IV. The principle that survives
Japanese cooking treats the ingredient as the point. Not the sauce, not the technique, not the complexity — the ingredient. The fresh fish is served to taste like fresh fish. The rice is cooked to taste like good rice. The vegetable is seasoned to bring forward what the vegetable is.
This orientation — toward the thing itself rather than toward transformation — is the thread that runs through washoku and the yoshoku adaptations and the contemporary Tokyo kitchen where gochujang sits next to white miso. It is what makes Japanese food Japanese in 2026, as it was in 1026, as it will probably be in 3026.
Recipe — Ichiju Sansai · One Soup, Three Sides
Yuki Sato · Tokyo · serves 4 · a template, not a recipe
- 1 soup
- 3 sides
- 1 rice
- ∞ seasons
The Structure
- The soup: miso, dashi, tofu, wakame, scallion — in a lidded bowl
- Side I (protein): yakizakana (salted 20 min, grilled), or tamagoyaki, braised tofu, simmered chicken
- Side II (cooked vegetable): ohitashi (blanched greens dressed in dashi · shoyu · mirin), or nimono
- Side III (pickle or fresh): tsukemono — cucumber salted with rice vinegar, or julienned salad with sesame
- The rice: short-grain Japanese rice, washed until clear, soaked 30 min, cooked 1 cup rice to 1¼ cups water
The method
- Wash the rice until water runs clear. Soak 30 minutes. Cook in a rice cooker or by absorption (covered, low heat 12 min, rest 10 min off heat).
- Make the miso soup last. Dashi to a simmer; dissolve miso in a little hot dashi, stir in; add tofu in the last minute, wakame in the last 30 seconds. Do not boil.
- For yakizakana: salt the fish 20 minutes ahead. Grill or broil skin-up until the skin is crisp and the flesh is just opaque.
- For ohitashi: blanch greens 30 seconds, plunge in ice water, squeeze dry, cut into 4cm pieces, dress with 3 parts dashi · 1 part shoyu · ½ part mirin.

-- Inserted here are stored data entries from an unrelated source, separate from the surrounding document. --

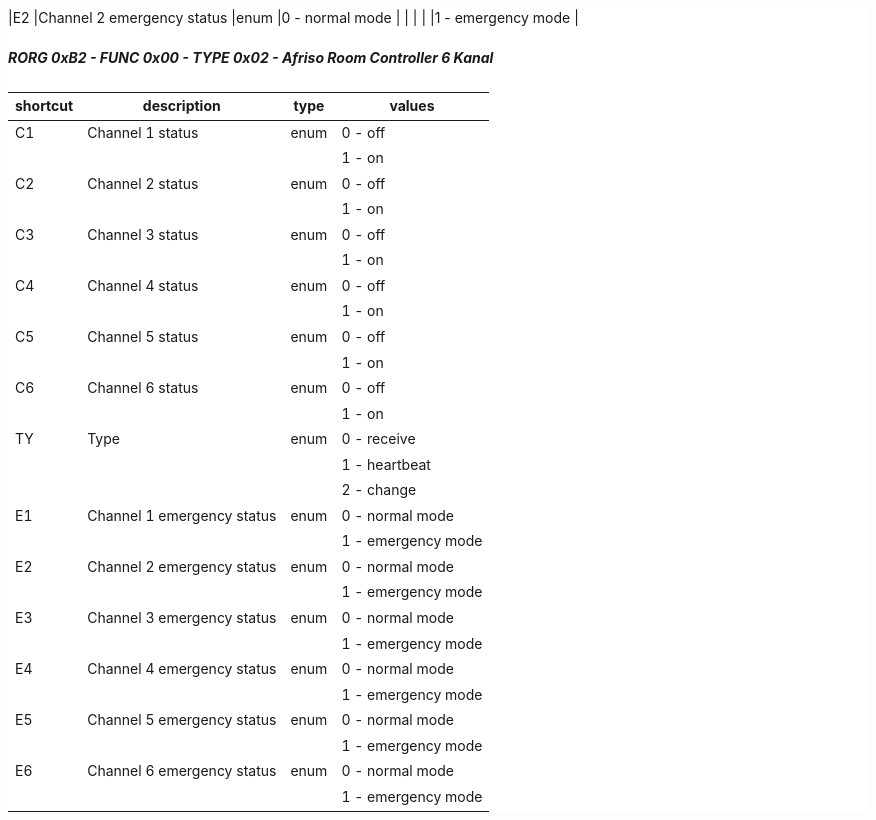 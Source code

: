 |E2      |Channel 2 emergency status                        |enum    |0 - normal mode                                                       |
|        |                                                  |        |1 - emergency mode                                                    |


##### RORG 0xB2 - FUNC 0x00 - TYPE 0x02 - Afriso Room Controller 6 Kanal

|shortcut|description                                       |type    |values                                                                |
|--------|--------------------------------------------------|--------|----                                                                  |
|C1      |Channel 1 status                                  |enum    |0 - off                                                               |
|        |                                                  |        |1 - on                                                                |
|C2      |Channel 2 status                                  |enum    |0 - off                                                               |
|        |                                                  |        |1 - on                                                                |
|C3      |Channel 3 status                                  |enum    |0 - off                                                               |
|        |                                                  |        |1 - on                                                                |
|C4      |Channel 4 status                                  |enum    |0 - off                                                               |
|        |                                                  |        |1 - on                                                                |
|C5      |Channel 5 status                                  |enum    |0 - off                                                               |
|        |                                                  |        |1 - on                                                                |
|C6      |Channel 6 status                                  |enum    |0 - off                                                               |
|        |                                                  |        |1 - on                                                                |
|TY      |Type                                              |enum    |0 - receive                                                           |
|        |                                                  |        |1 - heartbeat                                                         |
|        |                                                  |        |2 - change                                                            |
|E1      |Channel 1 emergency status                        |enum    |0 - normal mode                                                       |
|        |                                                  |        |1 - emergency mode                                                    |
|E2      |Channel 2 emergency status                        |enum    |0 - normal mode                                                       |
|        |                                                  |        |1 - emergency mode                                                    |
|E3      |Channel 3 emergency status                        |enum    |0 - normal mode                                                       |
|        |                                                  |        |1 - emergency mode                                                    |
|E4      |Channel 4 emergency status                        |enum    |0 - normal mode                                                       |
|        |                                                  |        |1 - emergency mode                                                    |
|E5      |Channel 5 emergency status                        |enum    |0 - normal mode                                                       |
|        |                                                  |        |1 - emergency mode                                                    |
|E6      |Channel 6 emergency status                        |enum    |0 - normal mode                                                       |
|        |                                                  |        |1 - emergency mode                                                    |



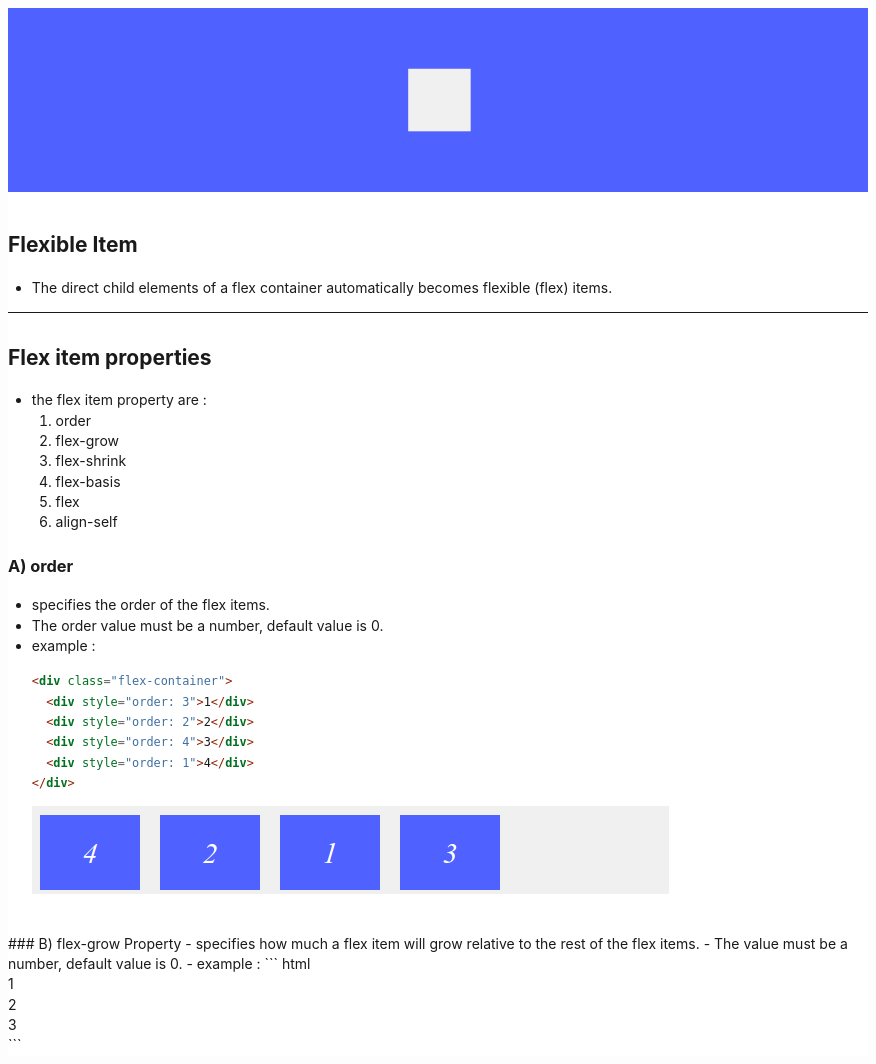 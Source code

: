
   ``` css
  ```
  ![](imgflex/flex24.png?raw=true)
---
## Flexible Item
- The direct child elements of a flex container automatically becomes flexible (flex) items.
---
## Flex item properties
- the flex item property are :
  1. order
  2. flex-grow
  3. flex-shrink
  4. flex-basis
  5. flex
  6. align-self

### A) order
- specifies the order of the flex items.
- The order value must be a number, default value is 0.
- example :
  ``` html
  <div class="flex-container">
    <div style="order: 3">1</div>
    <div style="order: 2">2</div>
    <div style="order: 4">3</div> 
    <div style="order: 1">4</div>
  </div>
  ```  
  ![](imgflex/flex25.png?raw=true)
</br>
### B) flex-grow Property
  - specifies how much a flex item will grow relative to the rest of the flex items.
  - The value must be a number, default value is 0.
  - example :
    ``` html
    <div class="flex-container">
      <div style="flex-grow: 1">1</div>
      <div style="flex-grow: 1">2</div>
      <div style="flex-grow: 8">3</div> 
    </div>
    ```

- For tsukemono: a Japanese cucumber sliced thin, tossed with salt and a splash of rice vinegar 20 minutes ahead. Drain before serving.
- Serve the rice in a bowl. The soup in a lidded bowl. The three sides on small plates. Eat together.
About the contributor
Yuki Sato
Yuki Sato writes about washoku and contemporary Japanese food culture from Tokyo, Japan. Her refrigerator contains dashi, gochujang, parmigiano, and natto, and she does not find this contradictory.
Editor’s notes — the longer view
A note on the five colors. White, yellow, red, green, black — present together, the meal is approximately complete nutritionally and visually. This is heuristic, not religion. A bowl of somen with a piece of grilled fish and a pickled plum is two colors and a complete meal.
A note on rice. Short-grain Japanese rice is not interchangeable with long-grain. The starch composition is different and the texture is the point. Buy Japanese rice for Japanese cooking. Koshihikari from Niigata is the gold standard.
A note on nattō. Fermented soybeans, sticky, pungent, divisive. I eat it most mornings. If new to it, start with hikiwari nattō and a small amount of karashi mustard. The smell mellows after a week. The texture remains itself.
A note on yōshoku at home. The best place to learn napolitan, omurice, hambāgu is from a Japanese cookbook, not an Italian or French one. The dishes are Japanese now. The seasoning, the proportions, the accompaniments — all of it has been adapted, and the adaptation is the dish.